J2EE technology has been wildly successful in recent years. But provisioning, deploying, and managing J2EE applications has become a problem for many enterprises—the sheer number of server systems that must be configured and managed can tax the human and facilities resources available to today's data centers. A new technology called network attached processing can help tackle these consolidation and management challenges associated with J2EE development.
Victims of our own success
Management guru Peter Senge once observed that "today's problems come from yesterday's solutions." While Senge had business and governmental policy decisions in mind when he coined this saying, it applies equally well to software technology, and the rapid rate of change in software development practices makes it all the more easy to see the truth in this observation. For example, the client-server revolution of the early 1990s was intended to alleviate the difficulty and cost of developing mainframe applications, and make it more practical to tackle larger software problems.
But the world doesn't stand still in the wake of innovation. As the demand for ever more complex enterprise applications continued to increase, the limits of the client-server approach were soon realized. Distributed objects, Web applications, application servers, service-oriented architectures (SOA)—each of these generations of enterprise software development technology addressed some of the limitations of their predecessors and enabled the development of more sophisticated applications. But with each generation of technology, new problems surfaced, such as scalability, manageability, or development complexity.
As developers, we welcome these rapid changes in technology—they feed us with interesting new ideas to ponder and new techniques to master, increase the scope and complexity of problems we can solve with a given resource budget, and, of course, keep our skills in high demand.
The technology model of virtual machines and application servers has reached a similar point in its evolution: While it has become the dominant form of enterprise software development (Gartner estimates that by the end of 2008, 80 percent of all new e-business application development will be based on virtual machines), we are struggling with the consequences of this model's success—deployment complexity, challenges in capacity management and planning, and the difficulty of developing applications that scale well across a variety of clustering topologies. Application servers alleviate some of these problems, but they contribute to the complexity as well. Java technology has more than proven its value in high-throughput, transactional enterprise applications, but it may well have reached the point where it has become the victim of its own success.
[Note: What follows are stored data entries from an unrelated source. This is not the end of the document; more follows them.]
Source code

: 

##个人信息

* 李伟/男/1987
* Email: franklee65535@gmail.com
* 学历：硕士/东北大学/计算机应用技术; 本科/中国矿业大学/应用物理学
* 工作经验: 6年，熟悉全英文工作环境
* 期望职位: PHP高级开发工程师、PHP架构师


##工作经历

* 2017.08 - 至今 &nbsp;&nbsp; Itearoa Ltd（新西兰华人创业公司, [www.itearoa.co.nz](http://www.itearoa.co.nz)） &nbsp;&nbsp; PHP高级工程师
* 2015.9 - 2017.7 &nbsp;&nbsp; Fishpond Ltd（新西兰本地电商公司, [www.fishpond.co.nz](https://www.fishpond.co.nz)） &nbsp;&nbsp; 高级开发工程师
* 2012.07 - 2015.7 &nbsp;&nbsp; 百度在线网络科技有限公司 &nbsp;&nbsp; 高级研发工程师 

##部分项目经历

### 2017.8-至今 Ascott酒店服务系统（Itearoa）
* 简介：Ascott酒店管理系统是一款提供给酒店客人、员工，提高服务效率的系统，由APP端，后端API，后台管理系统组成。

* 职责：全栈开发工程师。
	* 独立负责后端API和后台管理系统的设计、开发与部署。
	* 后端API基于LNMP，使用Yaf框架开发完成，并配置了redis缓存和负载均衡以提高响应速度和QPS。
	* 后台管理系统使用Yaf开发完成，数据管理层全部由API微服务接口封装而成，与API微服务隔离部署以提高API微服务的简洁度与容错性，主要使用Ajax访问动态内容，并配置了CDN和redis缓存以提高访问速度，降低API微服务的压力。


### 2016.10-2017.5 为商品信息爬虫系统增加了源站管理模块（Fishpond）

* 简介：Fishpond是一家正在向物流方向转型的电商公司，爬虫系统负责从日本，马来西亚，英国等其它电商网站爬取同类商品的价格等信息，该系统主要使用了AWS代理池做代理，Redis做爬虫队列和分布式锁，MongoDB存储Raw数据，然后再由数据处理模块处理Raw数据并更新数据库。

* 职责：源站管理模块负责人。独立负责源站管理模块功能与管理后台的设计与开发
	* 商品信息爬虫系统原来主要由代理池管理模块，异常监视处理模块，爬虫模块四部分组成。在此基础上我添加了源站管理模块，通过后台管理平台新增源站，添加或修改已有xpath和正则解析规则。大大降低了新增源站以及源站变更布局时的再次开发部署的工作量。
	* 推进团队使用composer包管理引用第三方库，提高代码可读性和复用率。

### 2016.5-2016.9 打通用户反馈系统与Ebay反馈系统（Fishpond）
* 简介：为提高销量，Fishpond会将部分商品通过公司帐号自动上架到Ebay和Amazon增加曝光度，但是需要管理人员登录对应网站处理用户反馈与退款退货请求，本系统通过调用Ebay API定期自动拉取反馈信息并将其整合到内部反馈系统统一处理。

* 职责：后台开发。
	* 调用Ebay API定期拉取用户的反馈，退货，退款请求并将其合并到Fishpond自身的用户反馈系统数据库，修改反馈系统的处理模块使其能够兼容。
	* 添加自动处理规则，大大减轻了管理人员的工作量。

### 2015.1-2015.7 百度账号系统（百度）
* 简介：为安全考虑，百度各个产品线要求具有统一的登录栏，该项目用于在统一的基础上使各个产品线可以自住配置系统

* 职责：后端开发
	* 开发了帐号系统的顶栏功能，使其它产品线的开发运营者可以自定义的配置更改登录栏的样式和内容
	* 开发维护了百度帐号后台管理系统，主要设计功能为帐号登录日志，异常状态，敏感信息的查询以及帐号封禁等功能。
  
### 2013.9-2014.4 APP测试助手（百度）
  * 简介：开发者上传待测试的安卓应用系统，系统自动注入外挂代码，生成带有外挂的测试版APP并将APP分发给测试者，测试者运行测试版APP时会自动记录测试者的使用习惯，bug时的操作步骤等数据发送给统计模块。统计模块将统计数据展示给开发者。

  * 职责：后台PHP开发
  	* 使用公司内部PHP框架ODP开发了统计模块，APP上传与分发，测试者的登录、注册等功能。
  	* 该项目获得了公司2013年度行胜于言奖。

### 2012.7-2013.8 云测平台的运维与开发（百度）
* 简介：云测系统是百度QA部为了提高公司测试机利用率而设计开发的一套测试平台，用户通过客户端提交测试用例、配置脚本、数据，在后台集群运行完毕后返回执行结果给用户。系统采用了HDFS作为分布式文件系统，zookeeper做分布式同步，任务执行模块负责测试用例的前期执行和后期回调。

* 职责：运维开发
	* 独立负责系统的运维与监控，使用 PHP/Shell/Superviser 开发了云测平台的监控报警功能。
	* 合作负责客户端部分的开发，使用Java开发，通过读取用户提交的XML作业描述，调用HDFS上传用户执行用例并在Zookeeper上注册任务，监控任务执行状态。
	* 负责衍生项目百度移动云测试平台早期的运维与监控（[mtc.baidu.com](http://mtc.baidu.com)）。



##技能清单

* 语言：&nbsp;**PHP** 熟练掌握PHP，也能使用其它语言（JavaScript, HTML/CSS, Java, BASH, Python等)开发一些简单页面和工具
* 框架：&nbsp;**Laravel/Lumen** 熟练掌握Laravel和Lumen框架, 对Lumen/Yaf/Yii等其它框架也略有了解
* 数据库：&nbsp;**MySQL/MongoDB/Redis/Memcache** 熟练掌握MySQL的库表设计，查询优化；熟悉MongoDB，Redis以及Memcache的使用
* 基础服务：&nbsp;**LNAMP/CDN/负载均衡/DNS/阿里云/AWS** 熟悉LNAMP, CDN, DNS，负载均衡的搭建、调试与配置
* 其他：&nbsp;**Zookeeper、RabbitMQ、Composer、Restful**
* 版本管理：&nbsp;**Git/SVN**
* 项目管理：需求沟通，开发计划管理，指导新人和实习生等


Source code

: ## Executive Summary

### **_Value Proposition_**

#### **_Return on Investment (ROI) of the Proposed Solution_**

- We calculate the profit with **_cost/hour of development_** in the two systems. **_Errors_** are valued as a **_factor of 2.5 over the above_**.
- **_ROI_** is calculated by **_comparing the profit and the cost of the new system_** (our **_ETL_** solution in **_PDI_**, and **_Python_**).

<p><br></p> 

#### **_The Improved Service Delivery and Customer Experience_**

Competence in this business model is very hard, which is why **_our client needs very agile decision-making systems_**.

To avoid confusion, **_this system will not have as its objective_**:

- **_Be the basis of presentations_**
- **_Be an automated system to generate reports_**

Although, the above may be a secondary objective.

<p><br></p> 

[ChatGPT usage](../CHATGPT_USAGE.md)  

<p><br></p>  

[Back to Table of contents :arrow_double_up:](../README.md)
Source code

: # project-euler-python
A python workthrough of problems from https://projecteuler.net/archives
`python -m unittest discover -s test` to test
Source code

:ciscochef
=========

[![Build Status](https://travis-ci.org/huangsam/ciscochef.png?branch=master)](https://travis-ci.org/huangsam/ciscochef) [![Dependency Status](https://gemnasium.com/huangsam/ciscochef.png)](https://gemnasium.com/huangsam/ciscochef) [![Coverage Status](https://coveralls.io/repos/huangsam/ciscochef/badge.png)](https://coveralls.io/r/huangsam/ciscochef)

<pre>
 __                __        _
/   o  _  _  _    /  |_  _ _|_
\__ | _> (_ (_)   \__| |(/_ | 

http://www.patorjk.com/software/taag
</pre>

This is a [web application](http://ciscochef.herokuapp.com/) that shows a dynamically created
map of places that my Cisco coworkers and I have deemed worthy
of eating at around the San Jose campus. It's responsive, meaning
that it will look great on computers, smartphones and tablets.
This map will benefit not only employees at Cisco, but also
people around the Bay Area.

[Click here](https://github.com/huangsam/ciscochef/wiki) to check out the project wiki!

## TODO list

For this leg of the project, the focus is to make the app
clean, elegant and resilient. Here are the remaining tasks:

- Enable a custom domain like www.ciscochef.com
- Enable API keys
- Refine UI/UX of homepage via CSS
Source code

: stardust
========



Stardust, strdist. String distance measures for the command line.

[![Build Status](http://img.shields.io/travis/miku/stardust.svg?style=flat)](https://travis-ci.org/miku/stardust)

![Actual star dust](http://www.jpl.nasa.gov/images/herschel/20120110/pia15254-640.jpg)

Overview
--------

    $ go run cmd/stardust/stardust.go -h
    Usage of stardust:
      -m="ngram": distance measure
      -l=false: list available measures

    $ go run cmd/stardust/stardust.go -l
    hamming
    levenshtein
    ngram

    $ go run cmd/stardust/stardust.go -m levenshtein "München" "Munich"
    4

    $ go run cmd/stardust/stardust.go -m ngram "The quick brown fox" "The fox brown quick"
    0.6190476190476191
Today's challenges in application deployment
Processing hardware today is incredibly cheap—for a few thousand dollars, you can buy commodity, rack-mount, fault-tolerant systems today that can outperform yesterday's mainframes. But today's applications are far more resource-hungry than yesterday's applications. The technologies we use to accelerate software development, improve software reliability, and manage software complexity consume much of the computational surplus; increased user expectations consume the rest and then some. As a result, most enterprise applications are too big to run on a single low-end server and are often distributed across clusters of inexpensive server hosts. The software technology for clustering J2EE applications is readily available, but it, in turn, imposes a cost in terms of additional resource consumption and in development, deployment, and management complexity.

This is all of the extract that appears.